Pastor Roger Gustafson
Sunday, January 08, 2012
Mark 1:4-11
Grace and peace to you from God the Creator and the Lord Jesus. Amen.
In William Shakespeare’s play “As You Like It,” there is a rather melancholy character named Jaques who utters a line that has lived on in literature. Perhaps you’ve heard it: “All the world’s a stage.” Actually, what he says is “All the world’s a stage and all the men and women merely players; they have their exits and their entrances, and one person in his time plays many parts.” The central image is of a person’s life as it unfolds in seven “acts,” starting with infancy, then the student phase, and continuing on until it ends in what Jaques calls “a second childishness and mere oblivion, sans teeth, sans eyes, sans taste, sans everything.”
Talk about depressing! If you graphed it out it would probably look something like an arc, starting in infancy and then progressing through act three or four but then turning in an inevitable decline into “oblivion.” There are probably some political candidates fresh from the Iowa caucuses this past Tuesday night who could relate to that process, but as a characterization of human life in general – depressing indeed.
What a different reality is embedded in a distinctly Christian life; not characterized by an arc that is determined by diminishing capabilities but a steady trajectory of strength and positive influence that is not impacted by age or mobility or health.
The starting point for that kind of trajectory is located right here, in the waters of baptism. We conduct quite a few baptisms here in this congregation; in fact, we conduct about as many baptisms as other churches conduct funerals. I talked with a friend the other day, the pastor of another Lutheran congregation here in the metro, and he said that they conduct an average of a funeral a month. That’s about how often we conduct baptisms. And because we do them so frequently it’s possible to miss the significance of what actually happens in these waters, miss the power that is transferred in this sacrament.

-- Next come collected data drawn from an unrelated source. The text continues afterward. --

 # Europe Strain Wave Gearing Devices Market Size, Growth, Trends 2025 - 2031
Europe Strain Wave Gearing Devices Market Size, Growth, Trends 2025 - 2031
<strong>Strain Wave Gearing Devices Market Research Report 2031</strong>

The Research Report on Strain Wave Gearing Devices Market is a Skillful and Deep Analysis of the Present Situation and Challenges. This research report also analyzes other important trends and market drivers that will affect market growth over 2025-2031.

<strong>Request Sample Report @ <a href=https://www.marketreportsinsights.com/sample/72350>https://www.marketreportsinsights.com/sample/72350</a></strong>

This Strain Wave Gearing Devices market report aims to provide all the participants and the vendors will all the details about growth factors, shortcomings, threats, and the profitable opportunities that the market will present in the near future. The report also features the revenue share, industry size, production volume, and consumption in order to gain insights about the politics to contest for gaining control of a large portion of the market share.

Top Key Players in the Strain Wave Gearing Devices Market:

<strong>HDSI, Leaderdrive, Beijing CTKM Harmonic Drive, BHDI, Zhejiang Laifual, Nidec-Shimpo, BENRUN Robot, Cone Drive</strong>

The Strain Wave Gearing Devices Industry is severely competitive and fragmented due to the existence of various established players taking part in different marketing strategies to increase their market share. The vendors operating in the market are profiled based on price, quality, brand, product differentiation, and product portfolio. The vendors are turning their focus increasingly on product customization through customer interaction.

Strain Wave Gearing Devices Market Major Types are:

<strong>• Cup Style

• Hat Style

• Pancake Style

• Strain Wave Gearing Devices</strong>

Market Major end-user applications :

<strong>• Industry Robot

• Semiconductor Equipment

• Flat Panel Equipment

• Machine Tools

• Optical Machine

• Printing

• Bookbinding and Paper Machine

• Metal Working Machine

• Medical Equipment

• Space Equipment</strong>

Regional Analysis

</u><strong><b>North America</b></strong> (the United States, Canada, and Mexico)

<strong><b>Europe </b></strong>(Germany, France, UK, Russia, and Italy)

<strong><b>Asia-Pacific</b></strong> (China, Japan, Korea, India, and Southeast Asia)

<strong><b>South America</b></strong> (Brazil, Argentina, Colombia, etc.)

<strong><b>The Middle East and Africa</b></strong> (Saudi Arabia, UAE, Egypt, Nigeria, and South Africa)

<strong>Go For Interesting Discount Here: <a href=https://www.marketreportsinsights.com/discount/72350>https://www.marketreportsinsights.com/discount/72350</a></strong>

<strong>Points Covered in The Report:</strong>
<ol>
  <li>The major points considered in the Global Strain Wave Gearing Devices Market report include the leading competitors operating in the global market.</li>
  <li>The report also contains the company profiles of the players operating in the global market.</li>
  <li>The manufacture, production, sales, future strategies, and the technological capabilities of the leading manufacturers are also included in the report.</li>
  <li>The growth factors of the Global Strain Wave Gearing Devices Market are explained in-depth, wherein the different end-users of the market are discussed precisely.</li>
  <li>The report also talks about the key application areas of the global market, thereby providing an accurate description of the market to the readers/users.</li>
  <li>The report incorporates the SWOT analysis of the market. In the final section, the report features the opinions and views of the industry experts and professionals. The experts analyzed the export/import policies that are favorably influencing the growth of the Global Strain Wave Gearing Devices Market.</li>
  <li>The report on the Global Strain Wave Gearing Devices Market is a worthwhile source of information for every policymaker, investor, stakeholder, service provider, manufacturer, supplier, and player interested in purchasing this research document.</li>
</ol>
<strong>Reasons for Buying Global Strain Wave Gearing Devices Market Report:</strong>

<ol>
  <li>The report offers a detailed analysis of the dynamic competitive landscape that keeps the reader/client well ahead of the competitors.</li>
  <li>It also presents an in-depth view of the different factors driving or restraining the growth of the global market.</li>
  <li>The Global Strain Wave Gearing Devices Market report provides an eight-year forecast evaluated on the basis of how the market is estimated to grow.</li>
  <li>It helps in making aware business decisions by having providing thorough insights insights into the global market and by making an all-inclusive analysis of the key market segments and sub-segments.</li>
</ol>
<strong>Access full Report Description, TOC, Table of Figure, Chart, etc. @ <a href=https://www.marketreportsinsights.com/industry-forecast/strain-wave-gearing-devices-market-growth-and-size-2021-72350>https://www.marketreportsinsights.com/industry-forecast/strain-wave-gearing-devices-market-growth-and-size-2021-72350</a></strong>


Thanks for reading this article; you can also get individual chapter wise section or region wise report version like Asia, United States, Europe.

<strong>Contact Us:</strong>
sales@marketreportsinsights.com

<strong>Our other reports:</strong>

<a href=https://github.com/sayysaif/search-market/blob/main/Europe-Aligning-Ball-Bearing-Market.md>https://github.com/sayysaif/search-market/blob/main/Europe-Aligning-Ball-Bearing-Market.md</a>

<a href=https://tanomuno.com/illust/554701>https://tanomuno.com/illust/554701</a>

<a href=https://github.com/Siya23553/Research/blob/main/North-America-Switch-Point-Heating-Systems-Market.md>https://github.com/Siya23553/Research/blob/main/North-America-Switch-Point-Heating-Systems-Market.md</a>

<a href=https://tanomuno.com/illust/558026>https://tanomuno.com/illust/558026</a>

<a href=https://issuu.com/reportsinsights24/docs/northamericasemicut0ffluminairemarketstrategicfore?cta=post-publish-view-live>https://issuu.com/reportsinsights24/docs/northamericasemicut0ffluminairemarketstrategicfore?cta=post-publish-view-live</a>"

It’s important to note that our baptism and the power that it gives is inseparable from Jesus’ own baptism. According to the writer of Mark’s gospel, Jesus was one of a mass of people who showed up in the wilderness to submit to a ritual of cleansing at the hands of John the Baptizer. John demanded that people come clean about their behavior, admit the ways that they turned away from God and took advantage of other people, lived in ways that were contrary to the ways of God. When they had done that they submerged themselves in the Jordan River, came up and committed themselves to a new life, a new moral and spiritual life that was focused on God. There is no indication that God played any role in John’s baptism. The determining factor was simply the people’s decision to do better through self-discipline and extra effort.
In the midst of the crowd of people who sought out that ritual stood Jesus. He was very probably just another face in the crowd. But as he came up from the Jordan, that’s when he experienced the revelation. The heavens were torn apart, the Spirit of God descended like a dove on him, and he heard that voice, the voice of his Heavenly Father, proclaiming him to be his Son, the Beloved.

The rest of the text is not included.